Question

Determine the general solution of the given differential equation that is valid in any interval not including the singular point. \((x-1)^{2} y^{\prime \prime}+8(x-1) y^{\prime}+12 y=0\)

Short answer

Answer: The general solution is \(y(x)= C_1 e^{r_1 (x - 1)} + C_2 e^{r_2 (x - 1)}\), where \(r_1\) and \(r_2\) are the roots of the characteristic equation.

Step-by-step solution

Perform substitution

Replace \(x-1\) with \(t\). So we have, \(t^{2} y^{\prime \prime}+8t y^{\prime}+12 y=0\).

Write the characteristic equation

Convert the given second-order linear differential equation to its corresponding characteristic equation. This is done by replacing \(y^{\prime \prime}\) with \(r^2\), \(y^{\prime}\) with \(r\), and \(y\) with 1 in the original differential equation to obtain: \(t^2r^2 + 8tr + 12 = 0\).

Solve for r

To find the roots of the characteristic equation, we first divide the equation by \(t^2\) to give: \(r^2 + 8r + \frac{12}{t^2} = 0\). Now, use the quadratic formula to find the roots of the equation: \(r = \frac{-b \pm \sqrt{b^2 - 4ac}}{2a}\), where \(a=1\), \(b = 8\), and \(c = \frac{12}{t^2}\). So, we have: \(r = \frac{-8 \pm \sqrt{64 - \frac{48}{t^2}}}{2}\).

Find the general form of the solution

Since the differential equation has two different real roots, the general form of the solution is: \(y(t)=C_1 e^{r_1 t} + C_2 e^{r_2 t}\), where \(C_1\) and \(C_2\) are constants and \(r_1\) and \(r_2\) are the roots of the characteristic equation.

Substitute back to find the solution in terms of x

Recall that we have \(t = x - 1\). So we can write the general form of the solution in terms of x as follows: \(y(x)= C_1 e^{r_1 (x - 1)} + C_2 e^{r_2 (x - 1)}\), where \(r_1\) and \(r_2\) are the roots from Step 3. Thus, the general solution of the given differential equation that is valid in any interval not including the singular point is \(y(x)= C_1 e^{r_1 (x - 1)} + C_2 e^{r_2 (x - 1)}\).

Key concepts

Second-Order Linear Differential Equation

Understanding the second-order linear differential equation is fundamental for solving many problems in mathematics and physics. These equations are characterized by the highest derivative being second-order and the equation itself being linear in the unknown function and its derivatives.

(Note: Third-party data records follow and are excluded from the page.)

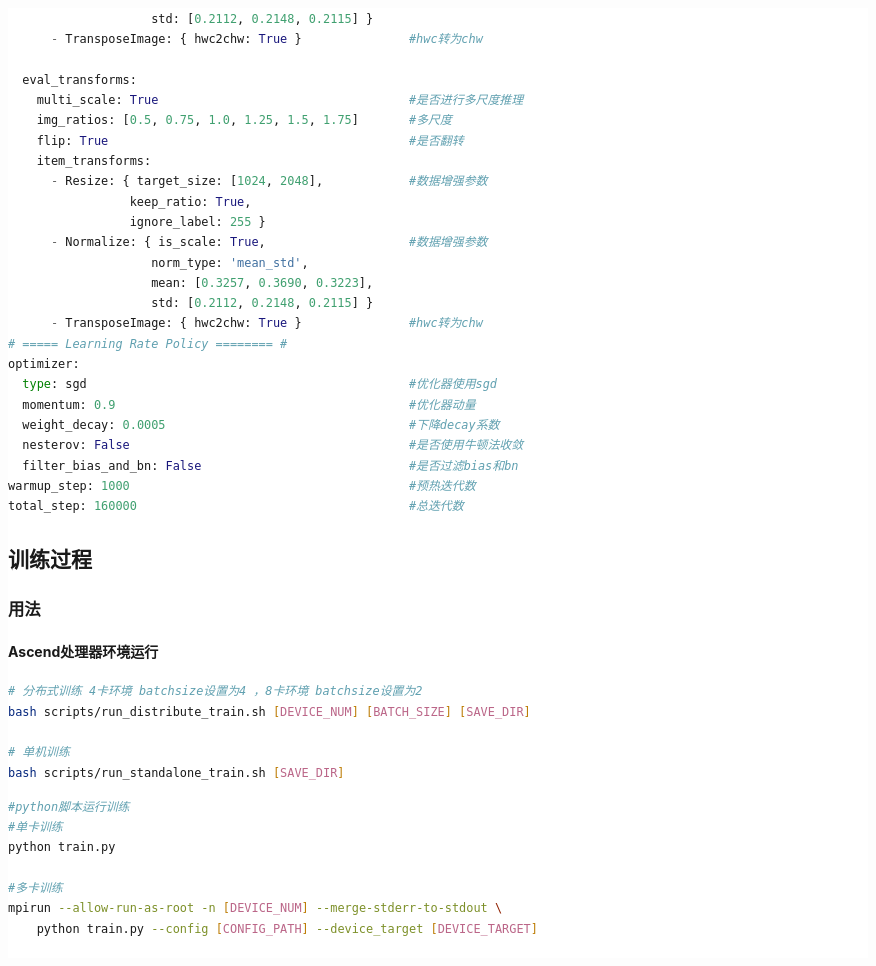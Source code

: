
```python
                    std: [0.2112, 0.2148, 0.2115] }
      - TransposeImage: { hwc2chw: True }				#hwc转为chw

  eval_transforms:
    multi_scale: True									#是否进行多尺度推理
    img_ratios: [0.5, 0.75, 1.0, 1.25, 1.5, 1.75]		#多尺度
    flip: True											#是否翻转
    item_transforms:
      - Resize: { target_size: [1024, 2048], 			#数据增强参数
                 keep_ratio: True, 
                 ignore_label: 255 }
      - Normalize: { is_scale: True, 					#数据增强参数
                    norm_type: 'mean_std',  
                    mean: [0.3257, 0.3690, 0.3223], 
                    std: [0.2112, 0.2148, 0.2115] }
      - TransposeImage: { hwc2chw: True }				#hwc转为chw
# ===== Learning Rate Policy ======== #
optimizer:
  type: sgd												#优化器使用sgd
  momentum: 0.9											#优化器动量
  weight_decay: 0.0005									#下降decay系数
  nesterov: False										#是否使用牛顿法收敛
  filter_bias_and_bn: False								#是否过滤bias和bn
warmup_step: 1000										#预热迭代数
total_step: 160000										#总迭代数

```

## 训练过程

### 用法

#### Ascend处理器环境运行

```bash
# 分布式训练 4卡环境 batchsize设置为4 ，8卡环境 batchsize设置为2
bash scripts/run_distribute_train.sh [DEVICE_NUM] [BATCH_SIZE] [SAVE_DIR]

# 单机训练
bash scripts/run_standalone_train.sh [SAVE_DIR]

```

```bash
#python脚本运行训练
#单卡训练
python train.py 

#多卡训练
mpirun --allow-run-as-root -n [DEVICE_NUM] --merge-stderr-to-stdout \
    python train.py --config [CONFIG_PATH] --device_target [DEVICE_TARGET] 
    

```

In the given exercise, we have the second-order linear differential equation \( (x-1)^{2} y''+8(x-1) y'+12 y=0 \). The coefficients of \( y'' \) and \( y' \) are functions of \( x \) and are non-zero when \( x eq 1 \)—making \( x=1 \) a singular point. In intervals where \( x eq 1 \) the equation can be tackled effectively by simplification techniques such as substitution, which help transform it into a more standard form where known solution methods can be applied.

Characteristic Equation

The characteristic equation is a key aspect of solving linear differential equations with constant coefficients. It is an algebraic equation obtained by substituting the unknown function with an exponential trial solution.

In our exercise, once we perform the substitution suggested in the step-by-step solution (\( x-1 \) with \( t \)), we replace \( y'' \) with \( r^2 \) and \( y' \) with \( r \) for the corresponding characteristic equation: \(t^2r^2 + 8tr + 12 = 0\). This transformation paves the way for determining the roots which in turn define the general solution of the differential equation.

Roots of Characteristic Equation

Finding the roots of the characteristic equation is a pivotal step in solving second-order linear differential equations. These roots indicate the nature of the solutions to the differential equation. They can be real and distinct, real and repeated, or complex conjugates.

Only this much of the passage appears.